# About this task
Every line of the records below that holds the word "Combien" belongs in the answer.

# Exercise inputs
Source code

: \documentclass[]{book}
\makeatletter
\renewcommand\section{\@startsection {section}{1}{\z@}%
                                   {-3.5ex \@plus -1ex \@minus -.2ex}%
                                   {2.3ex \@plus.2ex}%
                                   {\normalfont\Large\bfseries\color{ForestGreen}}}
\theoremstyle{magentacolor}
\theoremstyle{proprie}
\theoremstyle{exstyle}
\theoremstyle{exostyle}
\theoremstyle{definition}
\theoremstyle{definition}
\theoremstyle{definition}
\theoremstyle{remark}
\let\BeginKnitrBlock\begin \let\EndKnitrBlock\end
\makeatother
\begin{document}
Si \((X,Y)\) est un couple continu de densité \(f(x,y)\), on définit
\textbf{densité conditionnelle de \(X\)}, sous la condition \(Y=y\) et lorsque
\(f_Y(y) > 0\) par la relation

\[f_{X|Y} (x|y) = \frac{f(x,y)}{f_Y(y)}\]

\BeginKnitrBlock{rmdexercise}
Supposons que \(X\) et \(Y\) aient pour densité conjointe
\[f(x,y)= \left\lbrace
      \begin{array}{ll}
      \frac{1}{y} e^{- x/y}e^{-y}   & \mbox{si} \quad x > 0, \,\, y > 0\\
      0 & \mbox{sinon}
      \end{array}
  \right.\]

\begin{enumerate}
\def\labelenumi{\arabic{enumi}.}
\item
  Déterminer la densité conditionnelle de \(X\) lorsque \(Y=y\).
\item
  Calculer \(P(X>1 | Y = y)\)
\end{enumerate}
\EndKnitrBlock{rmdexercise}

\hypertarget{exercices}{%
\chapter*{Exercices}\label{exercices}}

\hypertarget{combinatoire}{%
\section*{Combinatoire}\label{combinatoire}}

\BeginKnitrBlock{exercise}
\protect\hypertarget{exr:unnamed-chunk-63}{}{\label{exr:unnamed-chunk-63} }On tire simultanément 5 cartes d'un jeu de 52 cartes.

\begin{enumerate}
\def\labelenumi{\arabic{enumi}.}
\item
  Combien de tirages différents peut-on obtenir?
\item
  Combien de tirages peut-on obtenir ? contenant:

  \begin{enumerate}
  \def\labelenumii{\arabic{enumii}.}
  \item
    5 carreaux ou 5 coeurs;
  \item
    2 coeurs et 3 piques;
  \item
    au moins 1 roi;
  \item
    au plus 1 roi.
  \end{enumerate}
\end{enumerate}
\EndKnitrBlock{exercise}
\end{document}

# Task output
  Combien de tirages différents peut-on obtenir?
  Combien de tirages peut-on obtenir ? contenant:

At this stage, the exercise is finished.